Bu çelişkiyi masaya yatırmak için artık daha açık konuşmalıyız. Etki yaratmak istiyorsak, sadece kime yatırım yaptığımızı değil, yatırımı nasıl kurguladığımızı sorgulamalıyız. Benim uzun süredir hem düşünsel hem tartışmacı olarak içinde olduğum bu tartışmayı, birlikte düşünmekten, kendisinden öğrenmekten mutluluk duyduğum Erinch Sahan geçtiğimiz günlerde çok güçlü bir çerçeveyle tekrar açtı. Aunnie Patton Power’la birlikte yazdığı “Fund Designs for Radical Impact” metni, etki yatırımcılığına yepyeni bir faz öneriyor: Impact Investing 3.0. Bu öneri, bir slogan değil. Gerçek bir sistem eleştirisi. Ben bu yazıyı sadece bir katkı değil, kendi alanımızı yeniden tarif edecek bir eşik olarak görüyorum. Bugüne dek çoğu etki fonu, daha doğru alanlara yatırım yapmaya odaklandı. Ama bu yeterli değil. Çünkü aynı yapılarla, sadece başka bir içeriği fonladığınızda, ilişki biçimi değişmiyor. Fonun amacı, yapısı, karar alma biçimi, çıkış stratejisi ve teşvik mekanizması dönüşmeden, yatırımın toplumsal etkisi sınırlı kalır. Yazıda önerilen beş temel alan tam da bunu sorguluyor:
- Amaç: Sadece getiri değil, toplumsal dönüşüm hedefleniyor mu?
- Yapı: Fonun süresi, biçimi, mülkiyet yapısı bunu taşıyabiliyor mu?
- Teşvik: Yöneticiler sadece finansal başarıyla mı ödüllendiriliyor?
- Yönetişim: Karar masasında kimler oturuyor? Etkilenenler dahil mi?
- Çıkış: Fon işletmeden çıktığında neyi geride bırakıyor? Bu beş alan, yatırımın sadece parasal değil, politik bir tercih olduğunu hatırlatıyor. Ve bu hatırlatma, Türkiye’de etki ekosistemi için de oldukça güncel. Türkiye’de hâlâ konuşmadığımız şey: Fon yapıları.

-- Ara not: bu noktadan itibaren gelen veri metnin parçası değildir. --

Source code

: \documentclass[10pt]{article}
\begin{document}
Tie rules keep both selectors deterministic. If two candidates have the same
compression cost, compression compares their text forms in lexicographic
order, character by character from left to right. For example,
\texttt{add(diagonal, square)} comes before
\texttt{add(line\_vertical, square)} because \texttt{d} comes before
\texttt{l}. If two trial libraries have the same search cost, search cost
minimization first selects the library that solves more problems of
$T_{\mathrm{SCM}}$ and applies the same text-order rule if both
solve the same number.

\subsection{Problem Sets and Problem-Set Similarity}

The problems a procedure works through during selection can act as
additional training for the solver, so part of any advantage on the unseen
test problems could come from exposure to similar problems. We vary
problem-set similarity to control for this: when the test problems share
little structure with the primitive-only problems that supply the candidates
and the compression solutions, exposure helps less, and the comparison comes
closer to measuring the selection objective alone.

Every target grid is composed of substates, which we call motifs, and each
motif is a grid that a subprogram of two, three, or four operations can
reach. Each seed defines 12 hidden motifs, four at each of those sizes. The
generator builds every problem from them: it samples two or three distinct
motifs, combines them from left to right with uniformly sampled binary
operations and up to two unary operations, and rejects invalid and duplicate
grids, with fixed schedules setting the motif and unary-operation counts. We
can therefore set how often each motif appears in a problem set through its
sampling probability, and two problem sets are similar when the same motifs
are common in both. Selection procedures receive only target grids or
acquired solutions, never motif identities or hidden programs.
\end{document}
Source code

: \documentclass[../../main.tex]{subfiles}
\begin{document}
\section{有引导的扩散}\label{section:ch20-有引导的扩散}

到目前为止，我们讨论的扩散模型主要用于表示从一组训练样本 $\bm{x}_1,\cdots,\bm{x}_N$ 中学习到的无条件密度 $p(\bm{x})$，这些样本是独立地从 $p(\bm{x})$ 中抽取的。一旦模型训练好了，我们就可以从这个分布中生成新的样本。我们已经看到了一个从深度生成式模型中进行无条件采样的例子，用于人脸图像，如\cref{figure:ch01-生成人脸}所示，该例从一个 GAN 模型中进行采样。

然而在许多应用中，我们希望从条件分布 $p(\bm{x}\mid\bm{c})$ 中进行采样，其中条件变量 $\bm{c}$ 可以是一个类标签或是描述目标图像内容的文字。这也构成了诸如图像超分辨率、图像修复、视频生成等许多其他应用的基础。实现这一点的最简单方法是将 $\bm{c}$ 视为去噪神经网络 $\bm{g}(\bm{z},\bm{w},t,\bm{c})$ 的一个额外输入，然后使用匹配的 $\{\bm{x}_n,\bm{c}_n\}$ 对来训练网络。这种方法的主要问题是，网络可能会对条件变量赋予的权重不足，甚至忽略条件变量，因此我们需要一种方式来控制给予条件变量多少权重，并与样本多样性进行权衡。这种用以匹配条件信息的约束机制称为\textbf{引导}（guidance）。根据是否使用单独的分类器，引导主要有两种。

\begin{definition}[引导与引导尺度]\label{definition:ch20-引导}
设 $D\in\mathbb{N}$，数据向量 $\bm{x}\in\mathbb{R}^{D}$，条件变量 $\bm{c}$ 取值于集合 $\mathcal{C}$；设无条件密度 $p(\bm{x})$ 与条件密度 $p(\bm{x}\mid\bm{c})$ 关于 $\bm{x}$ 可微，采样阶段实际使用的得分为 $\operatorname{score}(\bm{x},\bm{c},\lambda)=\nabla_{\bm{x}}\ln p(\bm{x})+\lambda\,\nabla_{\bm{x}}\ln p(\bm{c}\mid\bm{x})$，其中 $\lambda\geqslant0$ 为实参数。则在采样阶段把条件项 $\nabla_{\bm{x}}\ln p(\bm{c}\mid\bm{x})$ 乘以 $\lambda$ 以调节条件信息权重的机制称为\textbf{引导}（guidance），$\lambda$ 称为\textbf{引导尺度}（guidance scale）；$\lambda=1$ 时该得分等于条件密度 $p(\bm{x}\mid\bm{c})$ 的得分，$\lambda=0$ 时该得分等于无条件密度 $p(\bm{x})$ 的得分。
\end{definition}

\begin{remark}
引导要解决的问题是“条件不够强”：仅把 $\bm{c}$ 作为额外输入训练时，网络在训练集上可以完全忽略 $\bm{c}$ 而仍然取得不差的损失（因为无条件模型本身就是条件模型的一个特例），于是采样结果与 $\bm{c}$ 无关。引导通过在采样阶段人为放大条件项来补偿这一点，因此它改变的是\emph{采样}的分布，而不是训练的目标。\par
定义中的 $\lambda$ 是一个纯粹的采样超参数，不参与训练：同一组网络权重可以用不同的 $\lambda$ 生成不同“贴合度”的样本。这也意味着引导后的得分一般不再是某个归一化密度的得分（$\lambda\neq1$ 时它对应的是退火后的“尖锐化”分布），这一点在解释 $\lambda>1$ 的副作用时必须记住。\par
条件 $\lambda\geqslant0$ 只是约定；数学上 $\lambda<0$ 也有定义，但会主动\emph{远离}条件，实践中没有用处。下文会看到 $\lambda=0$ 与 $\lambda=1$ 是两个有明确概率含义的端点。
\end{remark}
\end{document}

Etki yatırımı deyince hâlâ “etkili girişimlere yatırım” gibi düşünülüyor. Ama mesele bu değil. Mesele şu: O girişim, o fon yapısıyla hayatta kalabilir mi? Topluluk temelli bir iş modeli kurmak isteyen bir kadın kooperatifi, 5 yılda çıkış isteyen bir VC yapısında yaşayabilir mi? Çevresel onarıma odaklı bir kırsal girişim, agresif getiri bekleyen yatırımcıyı taşıyabilir mi? Çalışan ortaklığıyla yürüyen bir şirket, e- it baskısı altında kararlarını sürdürebilir mi?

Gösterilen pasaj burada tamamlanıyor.